Same for real16, 113/112bit. The bit is always set unless the value is zero.

Hi Raymond,
As far as I understand correctly, the maximum number of digits:
real4 7 digits (32/41)
real8 15 digits (64/41)
real10 19 digits (80/41)
Is this correct?
I generally agree with those limits, except that I consider that the range for the real8 to be 16 significant digits for all intents and purposes.
Same for real16, 113/112bit. The bit is always set unless the value is zero.
I'm not familiar with the real16. However, for real4 and real8, the above statement is not 100% correct. It should read:
"The bit is always set unless the biased exponent is zero." i.e. the value of the real number is either 0 or that of a 'denormalized real number'. For those following this thread but not entirely familiar with this subject, some more info on 'denormalized real numbers' is available at
http://www.ray.masmcode.com/tutorial/fpuchap2.htm#denormal

Hi Ray,
I well understand what can be fitted into a REAL8 variable but when defining a .data section entry, the assembler simply truncates values that are larger than REAL8 so I can routinely do things like this.
.data
align 16
pi REAL8 3.14159265358979323846
A large number library is probably the only way to do really big numbers, REAL10 gets some extra precision but probably not enough for some of the scientific folk.

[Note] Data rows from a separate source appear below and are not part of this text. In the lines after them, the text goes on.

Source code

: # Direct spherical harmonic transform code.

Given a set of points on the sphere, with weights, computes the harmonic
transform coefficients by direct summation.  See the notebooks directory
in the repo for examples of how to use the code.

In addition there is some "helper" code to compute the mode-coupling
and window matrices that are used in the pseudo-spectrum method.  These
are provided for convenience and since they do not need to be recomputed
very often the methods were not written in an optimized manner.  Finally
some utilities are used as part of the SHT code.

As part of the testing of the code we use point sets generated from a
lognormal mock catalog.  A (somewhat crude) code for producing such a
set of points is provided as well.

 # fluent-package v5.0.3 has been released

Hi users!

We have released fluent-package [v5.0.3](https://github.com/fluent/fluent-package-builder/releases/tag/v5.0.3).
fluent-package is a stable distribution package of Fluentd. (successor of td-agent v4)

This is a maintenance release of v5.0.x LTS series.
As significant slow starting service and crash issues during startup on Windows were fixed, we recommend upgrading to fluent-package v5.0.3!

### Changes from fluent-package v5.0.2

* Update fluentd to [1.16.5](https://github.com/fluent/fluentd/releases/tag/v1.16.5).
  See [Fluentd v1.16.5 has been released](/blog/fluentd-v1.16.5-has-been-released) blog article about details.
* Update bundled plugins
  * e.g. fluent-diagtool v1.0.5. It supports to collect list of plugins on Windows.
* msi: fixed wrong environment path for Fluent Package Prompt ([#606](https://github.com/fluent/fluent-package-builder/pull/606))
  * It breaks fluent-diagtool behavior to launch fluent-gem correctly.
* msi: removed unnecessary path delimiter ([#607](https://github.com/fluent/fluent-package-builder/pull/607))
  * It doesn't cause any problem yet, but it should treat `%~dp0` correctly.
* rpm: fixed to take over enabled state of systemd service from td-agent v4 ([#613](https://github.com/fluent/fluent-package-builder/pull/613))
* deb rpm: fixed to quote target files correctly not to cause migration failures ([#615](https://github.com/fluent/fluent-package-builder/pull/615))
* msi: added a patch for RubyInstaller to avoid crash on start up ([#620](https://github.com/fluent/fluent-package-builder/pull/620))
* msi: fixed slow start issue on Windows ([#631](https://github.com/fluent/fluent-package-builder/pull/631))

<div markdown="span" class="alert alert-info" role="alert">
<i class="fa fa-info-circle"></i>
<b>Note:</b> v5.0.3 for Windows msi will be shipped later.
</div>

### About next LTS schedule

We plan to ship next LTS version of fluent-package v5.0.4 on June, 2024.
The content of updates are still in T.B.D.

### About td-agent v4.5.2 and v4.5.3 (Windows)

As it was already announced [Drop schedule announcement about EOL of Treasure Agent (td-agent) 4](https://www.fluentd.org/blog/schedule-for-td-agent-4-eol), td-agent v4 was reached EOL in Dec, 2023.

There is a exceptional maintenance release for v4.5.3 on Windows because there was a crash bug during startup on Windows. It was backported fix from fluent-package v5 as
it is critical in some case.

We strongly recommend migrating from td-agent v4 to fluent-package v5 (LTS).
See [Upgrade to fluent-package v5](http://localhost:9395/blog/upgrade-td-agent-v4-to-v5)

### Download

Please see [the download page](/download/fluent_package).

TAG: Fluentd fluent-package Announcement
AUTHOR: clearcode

that I consider that the range for the real8 to be 16 significant digits for all intents and purposes.
Simple pure Masm32 test, using REAL8 precision with CRT printf (source & exe attached):
include \masm32\include\masm32rt.inc
.data
TmpR8 REAL8 ?
.code
start:
xor ebx, ebx ; set two nonvolatile
finit
fld1
fld FP10(1.0000000000000011111111)
print "1.2345678901234567", 13, 10
print "1.0000000000000011111 as REAL10", 13, 10
.Repeat
fld st
fstp TmpR8
printf("%.16f\n", TmpR8)
fadd ST, ST(1)
inc ebx
.Until ebx>=8
.Repeat
fld st
fstp TmpR8
printf("%.16f\n", TmpR8)
fsub ST, ST(1)
dec ebx
.Until Sign?
inkey "0.0000000000000011111 as REAL10 on exit"
exit
end start
Output:
1.2345678901234567
1.0000000000000011111 as REAL10
1.0000000000000011 +0
2.0000000000000013 +2 at pos 17
3.0000000000000013 +2
4.0000000000000009 2
5.0000000000000009
6.0000000000000009
7.0000000000000009
8.0000000000000018 +7
9.0000000000000018 +7 <<<<< max deviation
8.0000000000000018 +7
7.0000000000000009
6.0000000000000009
5.0000000000000009
4.0000000000000009 2
3.0000000000000013 +2
2.0000000000000013
1.0000000000000011 +0
0.0000000000000011111 as REAL10 on exit
It is the middle range where the 15.95 digits show a small distortion.

I had to laugh, working with formulas involves stuff I learnt in primary school over 60 years ago. Back then before the digital era it was taught as fractions and little has changed apart from it being taught in digital format.

If the accuracy of that 16th digit with the real8 becomes sooooooooo important, the use of a real10 should then be investigated!!!!
The accuracy of a 17th digit with real8 is definitely not probable.

1.2345678901234567
1.0000000000000011111 as REAL10
1.000000000000001
2.000000000000001
3.000000000000001
4.000000000000001
5.000000000000001
6.000000000000001
7.000000000000001
8.000000000000002
9.000000000000002
8.000000000000002
7.000000000000001
6.000000000000001
5.000000000000001
4.000000000000001
3.000000000000001
2.000000000000001
1.000000000000001
0.0000000000000011111 as REAL10 on exit

I am missing something for sure but when Raymond says "I generally agree with those limits, except that I consider that the range for the real8 to be 16 significant digits for all intents and purposes." and I look at the JJ output where almost half the values have 15 significant digits, can I conclude that it is really bad luck for a calculated 15.95 value?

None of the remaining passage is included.